Where does the string "What" appear in the material? Copy each line that holds it.
*** Block opens ***
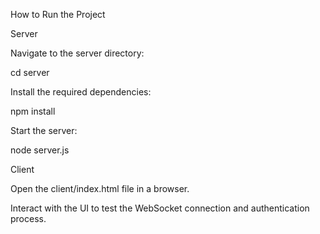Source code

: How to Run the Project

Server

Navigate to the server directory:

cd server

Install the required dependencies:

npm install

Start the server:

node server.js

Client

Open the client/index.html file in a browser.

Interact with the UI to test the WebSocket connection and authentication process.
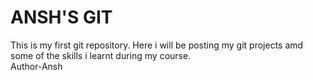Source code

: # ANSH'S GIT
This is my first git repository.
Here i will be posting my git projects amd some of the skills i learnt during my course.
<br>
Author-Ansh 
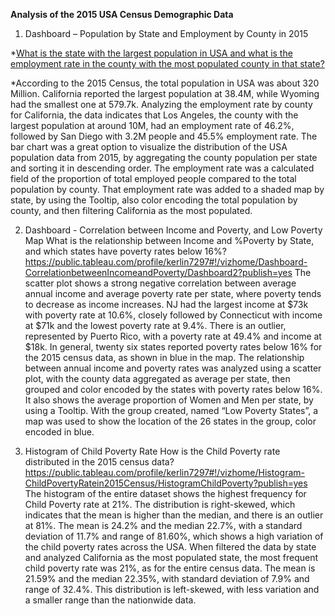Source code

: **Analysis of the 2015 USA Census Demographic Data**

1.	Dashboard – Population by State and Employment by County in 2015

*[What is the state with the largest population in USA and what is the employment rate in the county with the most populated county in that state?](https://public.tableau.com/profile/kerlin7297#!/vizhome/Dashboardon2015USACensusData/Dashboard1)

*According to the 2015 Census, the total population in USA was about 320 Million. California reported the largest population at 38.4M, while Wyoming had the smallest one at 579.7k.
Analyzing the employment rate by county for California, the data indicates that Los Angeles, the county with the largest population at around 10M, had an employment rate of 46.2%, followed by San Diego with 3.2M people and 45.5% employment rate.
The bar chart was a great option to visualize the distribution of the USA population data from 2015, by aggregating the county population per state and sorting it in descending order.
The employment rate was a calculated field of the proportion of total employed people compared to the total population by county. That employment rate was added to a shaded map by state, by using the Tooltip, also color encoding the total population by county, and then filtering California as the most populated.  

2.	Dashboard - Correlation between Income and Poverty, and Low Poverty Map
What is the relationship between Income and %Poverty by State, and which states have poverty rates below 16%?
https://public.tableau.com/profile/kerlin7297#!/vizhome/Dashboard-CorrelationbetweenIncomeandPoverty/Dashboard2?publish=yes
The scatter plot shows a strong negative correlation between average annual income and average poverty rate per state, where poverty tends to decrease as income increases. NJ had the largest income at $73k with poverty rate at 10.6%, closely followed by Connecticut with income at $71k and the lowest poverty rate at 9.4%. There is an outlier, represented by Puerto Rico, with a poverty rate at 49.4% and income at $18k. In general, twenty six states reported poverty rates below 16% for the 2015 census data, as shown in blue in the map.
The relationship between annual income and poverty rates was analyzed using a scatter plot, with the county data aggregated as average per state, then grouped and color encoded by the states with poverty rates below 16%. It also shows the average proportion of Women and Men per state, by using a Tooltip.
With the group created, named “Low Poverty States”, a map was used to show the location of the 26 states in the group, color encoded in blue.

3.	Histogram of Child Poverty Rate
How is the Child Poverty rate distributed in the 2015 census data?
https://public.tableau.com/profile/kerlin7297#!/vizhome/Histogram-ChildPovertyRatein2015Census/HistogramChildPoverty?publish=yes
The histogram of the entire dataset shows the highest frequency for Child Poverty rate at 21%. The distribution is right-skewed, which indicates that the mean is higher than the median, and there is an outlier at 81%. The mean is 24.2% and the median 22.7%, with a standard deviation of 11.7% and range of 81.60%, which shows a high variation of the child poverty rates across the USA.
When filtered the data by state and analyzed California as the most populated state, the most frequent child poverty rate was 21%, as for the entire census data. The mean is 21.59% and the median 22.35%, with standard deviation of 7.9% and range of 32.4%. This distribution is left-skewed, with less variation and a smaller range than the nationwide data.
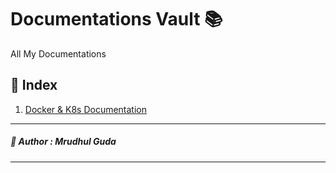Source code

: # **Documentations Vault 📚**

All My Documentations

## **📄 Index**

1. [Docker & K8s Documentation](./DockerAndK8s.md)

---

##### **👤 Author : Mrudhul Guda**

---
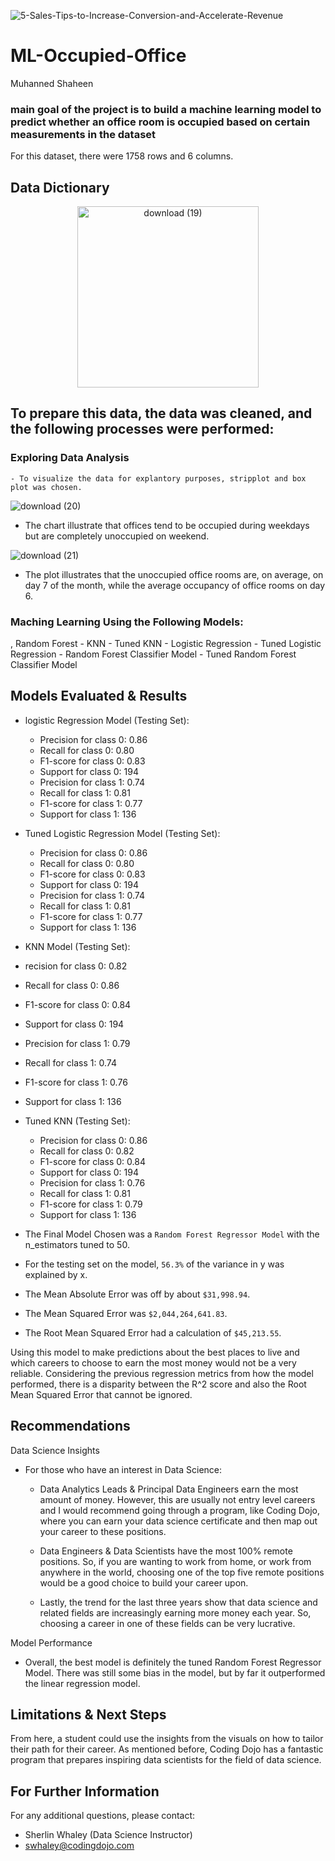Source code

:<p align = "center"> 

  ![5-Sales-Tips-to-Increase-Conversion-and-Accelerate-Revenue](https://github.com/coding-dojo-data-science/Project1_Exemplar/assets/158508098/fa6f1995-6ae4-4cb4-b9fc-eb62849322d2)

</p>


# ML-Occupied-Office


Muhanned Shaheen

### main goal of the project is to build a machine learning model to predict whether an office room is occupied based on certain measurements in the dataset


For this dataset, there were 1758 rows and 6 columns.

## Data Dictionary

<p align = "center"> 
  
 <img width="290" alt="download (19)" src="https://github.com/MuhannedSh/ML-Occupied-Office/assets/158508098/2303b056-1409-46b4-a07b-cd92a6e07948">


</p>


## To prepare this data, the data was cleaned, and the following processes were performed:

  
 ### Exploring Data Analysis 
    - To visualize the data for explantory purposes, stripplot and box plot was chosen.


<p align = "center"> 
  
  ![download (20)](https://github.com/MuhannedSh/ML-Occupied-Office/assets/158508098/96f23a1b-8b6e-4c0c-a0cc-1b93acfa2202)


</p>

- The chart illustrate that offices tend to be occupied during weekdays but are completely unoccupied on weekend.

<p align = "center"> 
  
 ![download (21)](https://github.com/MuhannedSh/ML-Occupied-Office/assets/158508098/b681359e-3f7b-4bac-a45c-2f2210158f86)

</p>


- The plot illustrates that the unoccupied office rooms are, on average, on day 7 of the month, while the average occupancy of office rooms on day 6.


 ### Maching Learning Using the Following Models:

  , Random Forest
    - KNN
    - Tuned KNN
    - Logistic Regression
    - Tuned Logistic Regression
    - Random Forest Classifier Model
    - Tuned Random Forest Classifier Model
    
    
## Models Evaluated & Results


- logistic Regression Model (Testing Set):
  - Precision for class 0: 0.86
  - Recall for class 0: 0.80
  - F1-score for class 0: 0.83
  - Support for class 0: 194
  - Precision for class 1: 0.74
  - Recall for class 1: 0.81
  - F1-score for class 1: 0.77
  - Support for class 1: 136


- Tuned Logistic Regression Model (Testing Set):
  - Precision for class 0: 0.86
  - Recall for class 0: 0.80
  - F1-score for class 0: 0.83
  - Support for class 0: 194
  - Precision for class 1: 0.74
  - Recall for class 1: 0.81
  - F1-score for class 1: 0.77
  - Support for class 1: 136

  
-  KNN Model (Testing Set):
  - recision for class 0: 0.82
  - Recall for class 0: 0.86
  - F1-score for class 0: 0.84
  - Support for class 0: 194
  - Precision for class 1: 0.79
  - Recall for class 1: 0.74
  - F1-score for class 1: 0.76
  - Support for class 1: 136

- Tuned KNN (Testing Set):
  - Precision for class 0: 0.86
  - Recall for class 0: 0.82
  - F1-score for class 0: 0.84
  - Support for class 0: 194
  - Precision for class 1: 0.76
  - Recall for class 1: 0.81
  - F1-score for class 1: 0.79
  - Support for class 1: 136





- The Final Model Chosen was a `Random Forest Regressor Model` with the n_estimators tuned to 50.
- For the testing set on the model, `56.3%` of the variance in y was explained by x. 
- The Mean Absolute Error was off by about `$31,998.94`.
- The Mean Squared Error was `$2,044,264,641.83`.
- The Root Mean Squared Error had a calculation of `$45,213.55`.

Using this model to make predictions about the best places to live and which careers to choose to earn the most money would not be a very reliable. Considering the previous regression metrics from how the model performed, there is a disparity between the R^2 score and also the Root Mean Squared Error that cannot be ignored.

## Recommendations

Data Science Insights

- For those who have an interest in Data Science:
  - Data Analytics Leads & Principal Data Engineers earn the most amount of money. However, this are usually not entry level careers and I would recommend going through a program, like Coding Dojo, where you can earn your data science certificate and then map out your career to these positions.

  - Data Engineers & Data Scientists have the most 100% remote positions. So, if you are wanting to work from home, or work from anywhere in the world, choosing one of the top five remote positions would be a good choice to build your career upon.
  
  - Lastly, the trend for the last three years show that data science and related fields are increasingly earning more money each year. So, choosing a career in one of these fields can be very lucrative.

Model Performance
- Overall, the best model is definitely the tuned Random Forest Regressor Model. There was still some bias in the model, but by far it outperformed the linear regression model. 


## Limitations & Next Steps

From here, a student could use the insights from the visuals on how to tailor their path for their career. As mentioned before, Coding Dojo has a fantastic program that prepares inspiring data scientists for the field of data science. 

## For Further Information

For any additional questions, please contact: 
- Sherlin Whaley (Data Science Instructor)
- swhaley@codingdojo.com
*** Block closes ***
*** Block opens ***
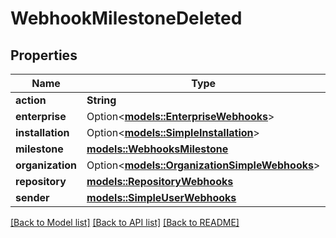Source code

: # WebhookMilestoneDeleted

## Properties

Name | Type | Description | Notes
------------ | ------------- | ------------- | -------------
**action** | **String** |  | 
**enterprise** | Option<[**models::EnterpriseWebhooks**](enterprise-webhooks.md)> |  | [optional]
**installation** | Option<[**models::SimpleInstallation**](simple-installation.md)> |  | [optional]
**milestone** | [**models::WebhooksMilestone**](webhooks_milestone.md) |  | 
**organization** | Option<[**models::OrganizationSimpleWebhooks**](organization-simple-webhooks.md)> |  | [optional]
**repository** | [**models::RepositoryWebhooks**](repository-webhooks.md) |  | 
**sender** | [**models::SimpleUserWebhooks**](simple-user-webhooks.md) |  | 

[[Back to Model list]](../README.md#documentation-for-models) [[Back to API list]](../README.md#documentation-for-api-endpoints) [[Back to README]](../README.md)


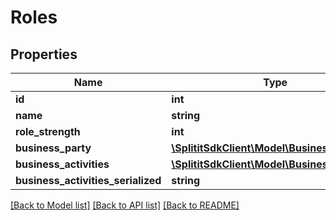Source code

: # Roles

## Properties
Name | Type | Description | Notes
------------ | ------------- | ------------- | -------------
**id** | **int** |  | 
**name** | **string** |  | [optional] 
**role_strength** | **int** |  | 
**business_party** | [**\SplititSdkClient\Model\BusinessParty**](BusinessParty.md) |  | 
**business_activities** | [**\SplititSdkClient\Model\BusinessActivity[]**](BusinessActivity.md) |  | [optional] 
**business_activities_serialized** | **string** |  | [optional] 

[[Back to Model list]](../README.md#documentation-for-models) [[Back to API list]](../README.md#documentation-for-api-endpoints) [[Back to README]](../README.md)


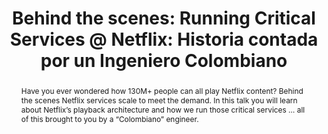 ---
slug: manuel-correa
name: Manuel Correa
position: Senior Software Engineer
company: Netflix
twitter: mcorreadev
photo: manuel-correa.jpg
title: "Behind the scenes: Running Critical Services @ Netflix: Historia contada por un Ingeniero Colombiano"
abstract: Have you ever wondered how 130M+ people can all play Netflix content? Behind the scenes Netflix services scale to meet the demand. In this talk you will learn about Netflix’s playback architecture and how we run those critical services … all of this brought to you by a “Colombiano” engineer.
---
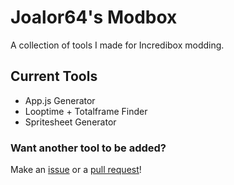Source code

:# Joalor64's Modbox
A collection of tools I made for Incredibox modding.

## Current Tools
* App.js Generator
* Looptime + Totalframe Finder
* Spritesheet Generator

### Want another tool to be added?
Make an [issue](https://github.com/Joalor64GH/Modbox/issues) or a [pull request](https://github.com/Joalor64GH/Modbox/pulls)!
*** Block closes ***
*** Block opens ***
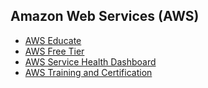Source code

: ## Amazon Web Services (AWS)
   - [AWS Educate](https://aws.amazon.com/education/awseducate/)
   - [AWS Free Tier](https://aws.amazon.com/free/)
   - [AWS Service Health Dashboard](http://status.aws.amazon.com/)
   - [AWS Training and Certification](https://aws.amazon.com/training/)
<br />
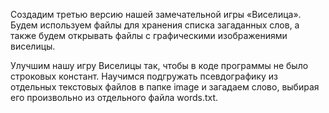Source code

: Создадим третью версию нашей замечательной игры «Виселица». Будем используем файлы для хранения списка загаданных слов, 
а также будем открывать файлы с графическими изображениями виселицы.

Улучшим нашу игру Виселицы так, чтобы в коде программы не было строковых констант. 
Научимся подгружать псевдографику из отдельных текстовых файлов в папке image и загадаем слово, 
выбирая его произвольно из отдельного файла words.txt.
*** Block closes ***
» Response to the task
*[What is the state with the largest population in USA and what is the employment rate in the county with the most populated county in that state?](https://public.tableau.com/profile/kerlin7297#!/vizhome/Dashboardon2015USACensusData/Dashboard1)
What is the relationship between Income and %Poverty by State, and which states have poverty rates below 16%?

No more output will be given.